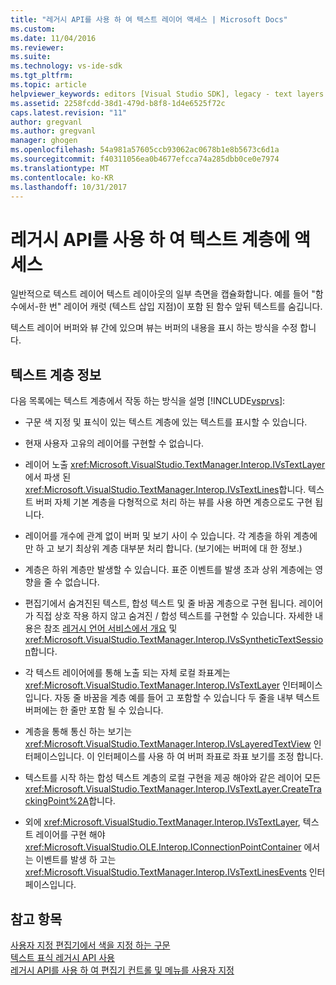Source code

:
 ```yaml
---
title: "레거시 API를 사용 하 여 텍스트 레이어 액세스 | Microsoft Docs"
ms.custom: 
ms.date: 11/04/2016
ms.reviewer: 
ms.suite: 
ms.technology: vs-ide-sdk
ms.tgt_pltfrm: 
ms.topic: article
helpviewer_keywords: editors [Visual Studio SDK], legacy - text layers
ms.assetid: 2258fcdd-38d1-479d-b8f8-1d4e6525f72c
caps.latest.revision: "11"
author: gregvanl
ms.author: gregvanl
manager: ghogen
ms.openlocfilehash: 54a981a57605ccb93062ac0678b1e8b5673c6d1a
ms.sourcegitcommit: f40311056ea0b4677efcca74a285dbb0ce0e7974
ms.translationtype: MT
ms.contentlocale: ko-KR
ms.lasthandoff: 10/31/2017
---
```

# <a name="accessing-text-layers-by-using-the-legacy-api"></a>레거시 API를 사용 하 여 텍스트 계층에 액세스
일반적으로 텍스트 레이어 텍스트 레이아웃의 일부 측면을 캡슐화합니다. 예를 들어 "함수에서-한 번" 레이어 캐럿 (텍스트 삽입 지점)이 포함 된 함수 앞뒤 텍스트를 숨깁니다.  
  
 텍스트 레이어 버퍼와 뷰 간에 있으며 뷰는 버퍼의 내용을 표시 하는 방식을 수정 합니다.  
  
## <a name="text-layer-information"></a>텍스트 계층 정보  
 다음 목록에는 텍스트 계층에서 작동 하는 방식을 설명 [!INCLUDE[vsprvs](../code-quality/includes/vsprvs_md.md)]:  
  
-   구문 색 지정 및 표식이 있는 텍스트 계층에 있는 텍스트를 표시할 수 있습니다.  
  
-   현재 사용자 고유의 레이어를 구현할 수 없습니다.  
  
-   레이어 노출 <xref:Microsoft.VisualStudio.TextManager.Interop.IVsTextLayer>에서 파생 된 <xref:Microsoft.VisualStudio.TextManager.Interop.IVsTextLines>합니다. 텍스트 버퍼 자체 기본 계층을 다형적으로 처리 하는 뷰를 사용 하면 계층으로도 구현 됩니다.  
  
-   레이어를 개수에 관계 없이 버퍼 및 보기 사이 수 있습니다. 각 계층을 하위 계층에만 하 고 보기 최상위 계층 대부분 처리 합니다. (보기에는 버퍼에 대 한 정보.)  
  
-   계층은 하위 계층만 발생할 수 있습니다. 표준 이벤트를 발생 초과 상위 계층에는 영향을 줄 수 없습니다.  
  
-   편집기에서 숨겨진된 텍스트, 합성 텍스트 및 줄 바꿈 계층으로 구현 됩니다. 레이어가 직접 상호 작용 하지 않고 숨겨진 / 합성 텍스트를 구현할 수 있습니다. 자세한 내용은 참조 [레거시 언어 서비스에서 개요](../extensibility/internals/outlining-in-a-legacy-language-service.md) 및 <xref:Microsoft.VisualStudio.TextManager.Interop.IVsSyntheticTextSession>합니다.  
  
-   각 텍스트 레이어에를 통해 노출 되는 자체 로컬 좌표계는 <xref:Microsoft.VisualStudio.TextManager.Interop.IVsTextLayer> 인터페이스입니다. 자동 줄 바꿈을 계층 예를 들어 고 포함할 수 있습니다 두 줄을 내부 텍스트 버퍼에는 한 줄만 포함 될 수 있습니다.  
  
-   계층을 통해 통신 하는 보기는 <xref:Microsoft.VisualStudio.TextManager.Interop.IVsLayeredTextView> 인터페이스입니다. 이 인터페이스를 사용 하 여 버퍼 좌표로 좌표 보기를 조정 합니다.  
  
-   텍스트를 시작 하는 합성 텍스트 계층의 로컬 구현을 제공 해야와 같은 레이어 모든 <xref:Microsoft.VisualStudio.TextManager.Interop.IVsTextLayer.CreateTrackingPoint%2A>합니다.  
  
-   외에 <xref:Microsoft.VisualStudio.TextManager.Interop.IVsTextLayer>, 텍스트 레이어를 구현 해야 <xref:Microsoft.VisualStudio.OLE.Interop.IConnectionPointContainer> 에서는 이벤트를 발생 하 고는 <xref:Microsoft.VisualStudio.TextManager.Interop.IVsTextLinesEvents> 인터페이스입니다.  
  
## <a name="see-also"></a>참고 항목  
 [사용자 지정 편집기에서 색을 지정 하는 구문](../extensibility/syntax-coloring-in-custom-editors.md)   
 [텍스트 표식 레거시 API 사용](../extensibility/using-text-markers-with-the-legacy-api.md)   
 [레거시 API를 사용 하 여 편집기 컨트롤 및 메뉴를 사용자 지정](../extensibility/customizing-editor-controls-and-menus-by-using-the-legacy-api.md)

....

• Exercise prompt
Give back the material word for word and drop the pictures it holds.

• Written reply
Source code

:
 ```yaml
---
title: "레거시 API를 사용 하 여 텍스트 레이어 액세스 | Microsoft Docs"
ms.custom: 
ms.date: 11/04/2016
ms.reviewer: 
ms.suite: 
ms.technology: vs-ide-sdk
ms.tgt_pltfrm: 
ms.topic: article
helpviewer_keywords: editors [Visual Studio SDK], legacy - text layers
ms.assetid: 2258fcdd-38d1-479d-b8f8-1d4e6525f72c
caps.latest.revision: "11"
author: gregvanl
ms.author: gregvanl
manager: ghogen
ms.openlocfilehash: 54a981a57605ccb93062ac0678b1e8b5673c6d1a
ms.sourcegitcommit: f40311056ea0b4677efcca74a285dbb0ce0e7974
ms.translationtype: MT
ms.contentlocale: ko-KR
ms.lasthandoff: 10/31/2017
---
```

# <a name="accessing-text-layers-by-using-the-legacy-api"></a>레거시 API를 사용 하 여 텍스트 계층에 액세스
일반적으로 텍스트 레이어 텍스트 레이아웃의 일부 측면을 캡슐화합니다. 예를 들어 "함수에서-한 번" 레이어 캐럿 (텍스트 삽입 지점)이 포함 된 함수 앞뒤 텍스트를 숨깁니다.  
  
 텍스트 레이어 버퍼와 뷰 간에 있으며 뷰는 버퍼의 내용을 표시 하는 방식을 수정 합니다.  
  
## <a name="text-layer-information"></a>텍스트 계층 정보  
 다음 목록에는 텍스트 계층에서 작동 하는 방식을 설명 [!INCLUDE[vsprvs](../code-quality/includes/vsprvs_md.md)]:  
  
-   구문 색 지정 및 표식이 있는 텍스트 계층에 있는 텍스트를 표시할 수 있습니다.  
  
-   현재 사용자 고유의 레이어를 구현할 수 없습니다.  
  
-   레이어 노출 <xref:Microsoft.VisualStudio.TextManager.Interop.IVsTextLayer>에서 파생 된 <xref:Microsoft.VisualStudio.TextManager.Interop.IVsTextLines>합니다. 텍스트 버퍼 자체 기본 계층을 다형적으로 처리 하는 뷰를 사용 하면 계층으로도 구현 됩니다.  
  
-   레이어를 개수에 관계 없이 버퍼 및 보기 사이 수 있습니다. 각 계층을 하위 계층에만 하 고 보기 최상위 계층 대부분 처리 합니다. (보기에는 버퍼에 대 한 정보.)  
  
-   계층은 하위 계층만 발생할 수 있습니다. 표준 이벤트를 발생 초과 상위 계층에는 영향을 줄 수 없습니다.  
  
-   편집기에서 숨겨진된 텍스트, 합성 텍스트 및 줄 바꿈 계층으로 구현 됩니다. 레이어가 직접 상호 작용 하지 않고 숨겨진 / 합성 텍스트를 구현할 수 있습니다. 자세한 내용은 참조 [레거시 언어 서비스에서 개요](../extensibility/internals/outlining-in-a-legacy-language-service.md) 및 <xref:Microsoft.VisualStudio.TextManager.Interop.IVsSyntheticTextSession>합니다.  
  
-   각 텍스트 레이어에를 통해 노출 되는 자체 로컬 좌표계는 <xref:Microsoft.VisualStudio.TextManager.Interop.IVsTextLayer> 인터페이스입니다. 자동 줄 바꿈을 계층 예를 들어 고 포함할 수 있습니다 두 줄을 내부 텍스트 버퍼에는 한 줄만 포함 될 수 있습니다.  
  
-   계층을 통해 통신 하는 보기는 <xref:Microsoft.VisualStudio.TextManager.Interop.IVsLayeredTextView> 인터페이스입니다. 이 인터페이스를 사용 하 여 버퍼 좌표로 좌표 보기를 조정 합니다.  
  
-   텍스트를 시작 하는 합성 텍스트 계층의 로컬 구현을 제공 해야와 같은 레이어 모든 <xref:Microsoft.VisualStudio.TextManager.Interop.IVsTextLayer.CreateTrackingPoint%2A>합니다.  
  
-   외에 <xref:Microsoft.VisualStudio.TextManager.Interop.IVsTextLayer>, 텍스트 레이어를 구현 해야 <xref:Microsoft.VisualStudio.OLE.Interop.IConnectionPointContainer> 에서는 이벤트를 발생 하 고는 <xref:Microsoft.VisualStudio.TextManager.Interop.IVsTextLinesEvents> 인터페이스입니다.  
  
## <a name="see-also"></a>참고 항목  
 [사용자 지정 편집기에서 색을 지정 하는 구문](../extensibility/syntax-coloring-in-custom-editors.md)   
 [텍스트 표식 레거시 API 사용](../extensibility/using-text-markers-with-the-legacy-api.md)   
 [레거시 API를 사용 하 여 편집기 컨트롤 및 메뉴를 사용자 지정](../extensibility/customizing-editor-controls-and-menus-by-using-the-legacy-api.md)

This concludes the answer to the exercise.